**The problem**
Count the lines below that include "head". Only the number should be given.
╭─ Data under study
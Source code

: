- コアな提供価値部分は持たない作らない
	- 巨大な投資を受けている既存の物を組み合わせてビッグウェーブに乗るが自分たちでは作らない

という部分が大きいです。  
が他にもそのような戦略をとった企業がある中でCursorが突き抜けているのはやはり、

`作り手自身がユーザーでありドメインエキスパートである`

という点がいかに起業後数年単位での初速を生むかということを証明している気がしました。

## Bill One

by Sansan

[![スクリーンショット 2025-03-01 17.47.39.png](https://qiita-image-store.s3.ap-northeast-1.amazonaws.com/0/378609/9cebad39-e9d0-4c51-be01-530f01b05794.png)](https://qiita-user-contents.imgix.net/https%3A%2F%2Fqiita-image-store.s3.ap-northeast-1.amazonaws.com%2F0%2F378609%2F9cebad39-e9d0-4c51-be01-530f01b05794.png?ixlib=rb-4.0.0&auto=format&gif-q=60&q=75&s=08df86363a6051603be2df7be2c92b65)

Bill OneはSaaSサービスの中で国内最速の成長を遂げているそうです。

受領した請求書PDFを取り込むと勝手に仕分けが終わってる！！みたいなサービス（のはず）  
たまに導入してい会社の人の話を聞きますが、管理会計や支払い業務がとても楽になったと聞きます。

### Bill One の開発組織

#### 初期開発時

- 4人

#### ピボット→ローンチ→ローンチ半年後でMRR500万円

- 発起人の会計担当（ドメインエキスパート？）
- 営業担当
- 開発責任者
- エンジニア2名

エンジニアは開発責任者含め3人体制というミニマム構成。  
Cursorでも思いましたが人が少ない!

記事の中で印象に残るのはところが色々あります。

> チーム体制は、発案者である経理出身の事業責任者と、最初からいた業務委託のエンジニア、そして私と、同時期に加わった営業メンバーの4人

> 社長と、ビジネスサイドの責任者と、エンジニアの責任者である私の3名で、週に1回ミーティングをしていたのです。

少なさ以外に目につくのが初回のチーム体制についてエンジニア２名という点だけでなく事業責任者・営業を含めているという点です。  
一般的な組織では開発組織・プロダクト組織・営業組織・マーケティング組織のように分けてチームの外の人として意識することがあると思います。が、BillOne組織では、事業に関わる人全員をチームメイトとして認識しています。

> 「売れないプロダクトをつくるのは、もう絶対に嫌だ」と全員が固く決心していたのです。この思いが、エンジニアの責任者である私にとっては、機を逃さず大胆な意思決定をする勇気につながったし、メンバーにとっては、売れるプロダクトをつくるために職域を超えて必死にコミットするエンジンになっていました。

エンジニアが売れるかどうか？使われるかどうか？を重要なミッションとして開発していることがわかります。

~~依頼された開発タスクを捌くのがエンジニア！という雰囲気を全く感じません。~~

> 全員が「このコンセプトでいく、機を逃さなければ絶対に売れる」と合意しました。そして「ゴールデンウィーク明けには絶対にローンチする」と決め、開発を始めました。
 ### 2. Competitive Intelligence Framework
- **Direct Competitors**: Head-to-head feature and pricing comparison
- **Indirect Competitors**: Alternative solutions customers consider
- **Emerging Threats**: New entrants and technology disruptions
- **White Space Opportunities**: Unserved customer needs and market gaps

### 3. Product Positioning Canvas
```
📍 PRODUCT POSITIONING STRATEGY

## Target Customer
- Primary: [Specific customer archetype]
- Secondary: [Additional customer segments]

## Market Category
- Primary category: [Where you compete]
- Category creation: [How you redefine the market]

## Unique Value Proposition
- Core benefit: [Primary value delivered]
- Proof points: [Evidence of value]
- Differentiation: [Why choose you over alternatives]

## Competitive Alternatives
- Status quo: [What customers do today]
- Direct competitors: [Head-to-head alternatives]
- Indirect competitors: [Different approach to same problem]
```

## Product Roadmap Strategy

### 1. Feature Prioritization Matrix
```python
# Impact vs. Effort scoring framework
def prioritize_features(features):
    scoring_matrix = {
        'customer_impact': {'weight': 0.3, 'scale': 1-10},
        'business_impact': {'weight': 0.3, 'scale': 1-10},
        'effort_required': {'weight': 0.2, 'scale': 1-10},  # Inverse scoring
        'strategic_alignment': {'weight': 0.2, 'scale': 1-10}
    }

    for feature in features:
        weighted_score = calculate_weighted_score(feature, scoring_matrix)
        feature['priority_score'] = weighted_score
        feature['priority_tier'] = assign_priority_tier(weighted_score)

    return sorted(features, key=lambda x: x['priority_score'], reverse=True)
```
╰─
**Answer for the task**
2